## Entries taken from a collection
····················
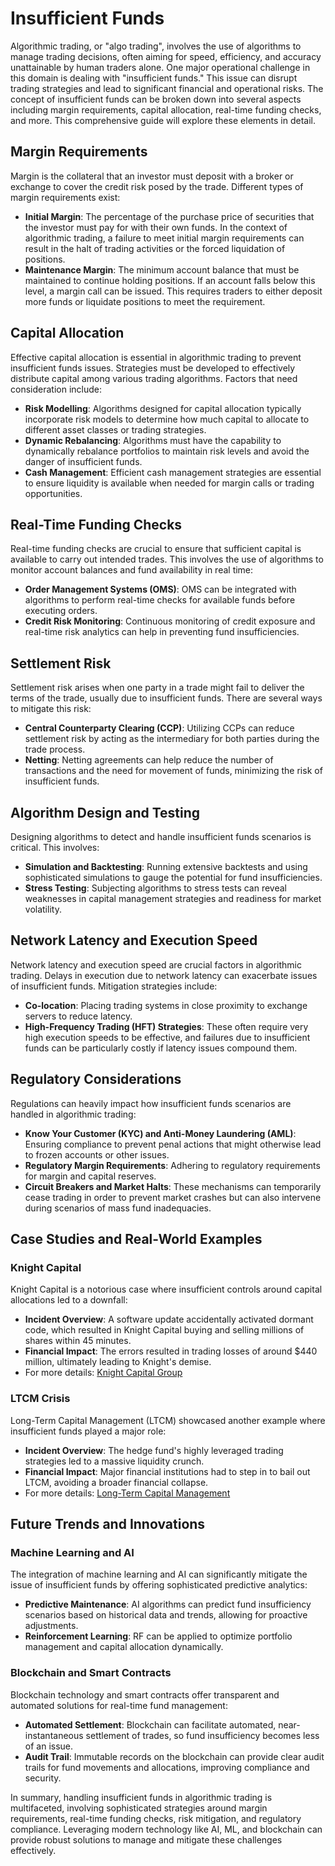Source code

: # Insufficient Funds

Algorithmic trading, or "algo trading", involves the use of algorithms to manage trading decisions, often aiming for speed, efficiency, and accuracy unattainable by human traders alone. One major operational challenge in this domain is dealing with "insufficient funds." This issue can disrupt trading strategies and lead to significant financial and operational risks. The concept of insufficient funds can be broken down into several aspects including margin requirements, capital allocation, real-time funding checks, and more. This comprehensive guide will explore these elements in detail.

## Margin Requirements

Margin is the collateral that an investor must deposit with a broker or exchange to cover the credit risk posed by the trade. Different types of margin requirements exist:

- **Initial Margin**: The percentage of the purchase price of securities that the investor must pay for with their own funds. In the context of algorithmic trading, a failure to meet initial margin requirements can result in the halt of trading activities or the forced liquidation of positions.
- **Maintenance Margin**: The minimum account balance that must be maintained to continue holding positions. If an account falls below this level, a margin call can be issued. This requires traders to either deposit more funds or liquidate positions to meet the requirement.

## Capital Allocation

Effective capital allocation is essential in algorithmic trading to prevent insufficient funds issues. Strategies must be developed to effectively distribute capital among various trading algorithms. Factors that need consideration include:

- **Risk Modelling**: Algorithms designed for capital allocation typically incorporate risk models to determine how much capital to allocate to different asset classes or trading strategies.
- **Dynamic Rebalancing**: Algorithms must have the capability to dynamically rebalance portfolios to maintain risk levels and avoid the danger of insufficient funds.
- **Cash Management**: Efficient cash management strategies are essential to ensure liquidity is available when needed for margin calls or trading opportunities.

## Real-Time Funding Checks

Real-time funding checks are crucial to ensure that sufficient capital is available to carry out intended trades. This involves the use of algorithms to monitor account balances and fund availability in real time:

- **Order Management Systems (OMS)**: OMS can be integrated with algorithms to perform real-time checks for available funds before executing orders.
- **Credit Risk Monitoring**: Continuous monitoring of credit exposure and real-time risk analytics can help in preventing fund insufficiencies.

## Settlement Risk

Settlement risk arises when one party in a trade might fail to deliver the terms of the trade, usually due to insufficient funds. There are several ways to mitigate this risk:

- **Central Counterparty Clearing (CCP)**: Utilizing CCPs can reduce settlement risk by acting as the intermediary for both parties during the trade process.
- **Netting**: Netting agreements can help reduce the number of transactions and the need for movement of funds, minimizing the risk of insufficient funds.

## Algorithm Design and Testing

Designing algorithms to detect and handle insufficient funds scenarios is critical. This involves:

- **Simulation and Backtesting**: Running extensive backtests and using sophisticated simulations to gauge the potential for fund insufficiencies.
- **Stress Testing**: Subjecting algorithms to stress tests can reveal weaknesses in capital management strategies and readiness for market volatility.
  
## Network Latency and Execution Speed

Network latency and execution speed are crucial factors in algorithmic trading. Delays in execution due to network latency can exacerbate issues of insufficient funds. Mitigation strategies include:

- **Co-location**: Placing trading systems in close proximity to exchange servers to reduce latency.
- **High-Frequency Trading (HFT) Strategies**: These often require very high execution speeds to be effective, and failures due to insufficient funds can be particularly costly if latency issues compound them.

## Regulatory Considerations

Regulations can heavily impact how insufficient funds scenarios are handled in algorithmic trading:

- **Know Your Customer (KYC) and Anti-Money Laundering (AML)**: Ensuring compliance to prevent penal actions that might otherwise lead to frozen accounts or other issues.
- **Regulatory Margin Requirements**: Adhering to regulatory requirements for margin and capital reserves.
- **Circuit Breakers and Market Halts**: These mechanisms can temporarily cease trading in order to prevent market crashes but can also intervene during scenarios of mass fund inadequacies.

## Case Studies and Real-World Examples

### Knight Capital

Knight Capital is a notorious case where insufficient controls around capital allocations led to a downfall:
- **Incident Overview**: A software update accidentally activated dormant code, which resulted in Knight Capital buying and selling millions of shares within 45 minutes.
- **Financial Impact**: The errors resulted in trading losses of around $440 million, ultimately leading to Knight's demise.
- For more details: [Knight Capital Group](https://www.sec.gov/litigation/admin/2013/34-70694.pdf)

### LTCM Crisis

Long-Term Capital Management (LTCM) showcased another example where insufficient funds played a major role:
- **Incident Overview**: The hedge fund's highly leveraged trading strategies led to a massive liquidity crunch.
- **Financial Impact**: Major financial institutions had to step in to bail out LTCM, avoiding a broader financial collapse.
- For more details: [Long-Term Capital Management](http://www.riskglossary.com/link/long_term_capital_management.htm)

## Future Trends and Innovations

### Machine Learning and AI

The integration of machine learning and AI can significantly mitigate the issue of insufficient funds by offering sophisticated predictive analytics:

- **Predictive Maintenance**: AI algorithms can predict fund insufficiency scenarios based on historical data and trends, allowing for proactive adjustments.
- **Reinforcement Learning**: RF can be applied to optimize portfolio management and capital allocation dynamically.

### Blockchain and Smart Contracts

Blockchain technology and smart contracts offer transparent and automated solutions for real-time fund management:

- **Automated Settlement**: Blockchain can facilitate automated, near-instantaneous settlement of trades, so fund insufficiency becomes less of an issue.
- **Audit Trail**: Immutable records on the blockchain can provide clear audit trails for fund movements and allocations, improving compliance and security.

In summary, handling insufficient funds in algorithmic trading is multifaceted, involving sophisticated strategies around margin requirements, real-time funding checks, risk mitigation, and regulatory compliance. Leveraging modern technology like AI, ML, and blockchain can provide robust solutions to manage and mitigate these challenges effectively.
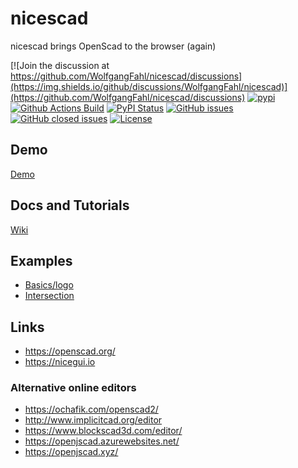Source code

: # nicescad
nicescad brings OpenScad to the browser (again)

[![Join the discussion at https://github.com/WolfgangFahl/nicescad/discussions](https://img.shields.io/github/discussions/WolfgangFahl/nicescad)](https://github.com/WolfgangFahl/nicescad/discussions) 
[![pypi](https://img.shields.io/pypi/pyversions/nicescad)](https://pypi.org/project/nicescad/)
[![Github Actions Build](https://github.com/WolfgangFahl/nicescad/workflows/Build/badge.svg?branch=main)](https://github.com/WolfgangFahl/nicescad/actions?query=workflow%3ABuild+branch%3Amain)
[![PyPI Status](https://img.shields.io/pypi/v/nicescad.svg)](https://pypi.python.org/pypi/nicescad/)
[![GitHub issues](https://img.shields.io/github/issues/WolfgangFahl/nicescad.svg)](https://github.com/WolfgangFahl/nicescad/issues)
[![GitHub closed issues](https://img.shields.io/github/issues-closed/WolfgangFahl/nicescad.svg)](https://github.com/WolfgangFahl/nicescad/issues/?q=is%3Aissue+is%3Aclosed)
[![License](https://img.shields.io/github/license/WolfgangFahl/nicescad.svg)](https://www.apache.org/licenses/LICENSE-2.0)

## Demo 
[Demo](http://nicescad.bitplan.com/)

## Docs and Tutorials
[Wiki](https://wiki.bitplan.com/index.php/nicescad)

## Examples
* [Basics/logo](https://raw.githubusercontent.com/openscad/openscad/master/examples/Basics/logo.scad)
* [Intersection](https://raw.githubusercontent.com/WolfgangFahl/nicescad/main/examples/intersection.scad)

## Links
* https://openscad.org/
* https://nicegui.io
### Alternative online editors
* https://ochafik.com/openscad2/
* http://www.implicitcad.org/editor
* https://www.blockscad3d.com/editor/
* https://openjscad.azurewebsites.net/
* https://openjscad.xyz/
····················
## PROBLEM REQUIREMENTS
With the images excluded, output every record verbatim.

## REPLY TO THE TASK
Source code

: # Insufficient Funds

Algorithmic trading, or "algo trading", involves the use of algorithms to manage trading decisions, often aiming for speed, efficiency, and accuracy unattainable by human traders alone. One major operational challenge in this domain is dealing with "insufficient funds." This issue can disrupt trading strategies and lead to significant financial and operational risks. The concept of insufficient funds can be broken down into several aspects including margin requirements, capital allocation, real-time funding checks, and more. This comprehensive guide will explore these elements in detail.

## Margin Requirements

Margin is the collateral that an investor must deposit with a broker or exchange to cover the credit risk posed by the trade. Different types of margin requirements exist:

- **Initial Margin**: The percentage of the purchase price of securities that the investor must pay for with their own funds. In the context of algorithmic trading, a failure to meet initial margin requirements can result in the halt of trading activities or the forced liquidation of positions.
- **Maintenance Margin**: The minimum account balance that must be maintained to continue holding positions. If an account falls below this level, a margin call can be issued. This requires traders to either deposit more funds or liquidate positions to meet the requirement.

## Capital Allocation

Effective capital allocation is essential in algorithmic trading to prevent insufficient funds issues. Strategies must be developed to effectively distribute capital among various trading algorithms. Factors that need consideration include:

- **Risk Modelling**: Algorithms designed for capital allocation typically incorporate risk models to determine how much capital to allocate to different asset classes or trading strategies.
- **Dynamic Rebalancing**: Algorithms must have the capability to dynamically rebalance portfolios to maintain risk levels and avoid the danger of insufficient funds.
- **Cash Management**: Efficient cash management strategies are essential to ensure liquidity is available when needed for margin calls or trading opportunities.

## Real-Time Funding Checks

Real-time funding checks are crucial to ensure that sufficient capital is available to carry out intended trades. This involves the use of algorithms to monitor account balances and fund availability in real time:

- **Order Management Systems (OMS)**: OMS can be integrated with algorithms to perform real-time checks for available funds before executing orders.
- **Credit Risk Monitoring**: Continuous monitoring of credit exposure and real-time risk analytics can help in preventing fund insufficiencies.

## Settlement Risk

Settlement risk arises when one party in a trade might fail to deliver the terms of the trade, usually due to insufficient funds. There are several ways to mitigate this risk:

- **Central Counterparty Clearing (CCP)**: Utilizing CCPs can reduce settlement risk by acting as the intermediary for both parties during the trade process.
- **Netting**: Netting agreements can help reduce the number of transactions and the need for movement of funds, minimizing the risk of insufficient funds.

## Algorithm Design and Testing

Designing algorithms to detect and handle insufficient funds scenarios is critical. This involves:

- **Simulation and Backtesting**: Running extensive backtests and using sophisticated simulations to gauge the potential for fund insufficiencies.
- **Stress Testing**: Subjecting algorithms to stress tests can reveal weaknesses in capital management strategies and readiness for market volatility.
  
## Network Latency and Execution Speed

Network latency and execution speed are crucial factors in algorithmic trading. Delays in execution due to network latency can exacerbate issues of insufficient funds. Mitigation strategies include:

- **Co-location**: Placing trading systems in close proximity to exchange servers to reduce latency.
- **High-Frequency Trading (HFT) Strategies**: These often require very high execution speeds to be effective, and failures due to insufficient funds can be particularly costly if latency issues compound them.

## Regulatory Considerations

Regulations can heavily impact how insufficient funds scenarios are handled in algorithmic trading:

- **Know Your Customer (KYC) and Anti-Money Laundering (AML)**: Ensuring compliance to prevent penal actions that might otherwise lead to frozen accounts or other issues.
- **Regulatory Margin Requirements**: Adhering to regulatory requirements for margin and capital reserves.
- **Circuit Breakers and Market Halts**: These mechanisms can temporarily cease trading in order to prevent market crashes but can also intervene during scenarios of mass fund inadequacies.

## Case Studies and Real-World Examples

### Knight Capital

Knight Capital is a notorious case where insufficient controls around capital allocations led to a downfall:
- **Incident Overview**: A software update accidentally activated dormant code, which resulted in Knight Capital buying and selling millions of shares within 45 minutes.
- **Financial Impact**: The errors resulted in trading losses of around $440 million, ultimately leading to Knight's demise.
- For more details: [Knight Capital Group](https://www.sec.gov/litigation/admin/2013/34-70694.pdf)

### LTCM Crisis

Long-Term Capital Management (LTCM) showcased another example where insufficient funds played a major role:
- **Incident Overview**: The hedge fund's highly leveraged trading strategies led to a massive liquidity crunch.
- **Financial Impact**: Major financial institutions had to step in to bail out LTCM, avoiding a broader financial collapse.
- For more details: [Long-Term Capital Management](http://www.riskglossary.com/link/long_term_capital_management.htm)

## Future Trends and Innovations

### Machine Learning and AI

The integration of machine learning and AI can significantly mitigate the issue of insufficient funds by offering sophisticated predictive analytics:

- **Predictive Maintenance**: AI algorithms can predict fund insufficiency scenarios based on historical data and trends, allowing for proactive adjustments.
- **Reinforcement Learning**: RF can be applied to optimize portfolio management and capital allocation dynamically.

### Blockchain and Smart Contracts

Blockchain technology and smart contracts offer transparent and automated solutions for real-time fund management:

- **Automated Settlement**: Blockchain can facilitate automated, near-instantaneous settlement of trades, so fund insufficiency becomes less of an issue.
- **Audit Trail**: Immutable records on the blockchain can provide clear audit trails for fund movements and allocations, improving compliance and security.

In summary, handling insufficient funds in algorithmic trading is multifaceted, involving sophisticated strategies around margin requirements, real-time funding checks, risk mitigation, and regulatory compliance. Leveraging modern technology like AI, ML, and blockchain can provide robust solutions to manage and mitigate these challenges effectively.
Source code

: # nicescad
nicescad brings OpenScad to the browser (again)

[![Join the discussion at https://github.com/WolfgangFahl/nicescad/discussions](https://img.shields.io/github/discussions/WolfgangFahl/nicescad)](https://github.com/WolfgangFahl/nicescad/discussions) 
[![pypi](https://img.shields.io/pypi/pyversions/nicescad)](https://pypi.org/project/nicescad/)
[![Github Actions Build](https://github.com/WolfgangFahl/nicescad/workflows/Build/badge.svg?branch=main)](https://github.com/WolfgangFahl/nicescad/actions?query=workflow%3ABuild+branch%3Amain)
[![PyPI Status](https://img.shields.io/pypi/v/nicescad.svg)](https://pypi.python.org/pypi/nicescad/)
[![GitHub issues](https://img.shields.io/github/issues/WolfgangFahl/nicescad.svg)](https://github.com/WolfgangFahl/nicescad/issues)
[![GitHub closed issues](https://img.shields.io/github/issues-closed/WolfgangFahl/nicescad.svg)](https://github.com/WolfgangFahl/nicescad/issues/?q=is%3Aissue+is%3Aclosed)
[![License](https://img.shields.io/github/license/WolfgangFahl/nicescad.svg)](https://www.apache.org/licenses/LICENSE-2.0)

## Demo 
[Demo](http://nicescad.bitplan.com/)

## Docs and Tutorials
[Wiki](https://wiki.bitplan.com/index.php/nicescad)

## Examples
* [Basics/logo](https://raw.githubusercontent.com/openscad/openscad/master/examples/Basics/logo.scad)
* [Intersection](https://raw.githubusercontent.com/WolfgangFahl/nicescad/main/examples/intersection.scad)

## Links
* https://openscad.org/
* https://nicegui.io
### Alternative online editors
* https://ochafik.com/openscad2/
* http://www.implicitcad.org/editor
* https://www.blockscad3d.com/editor/
* https://openjscad.azurewebsites.net/
* https://openjscad.xyz/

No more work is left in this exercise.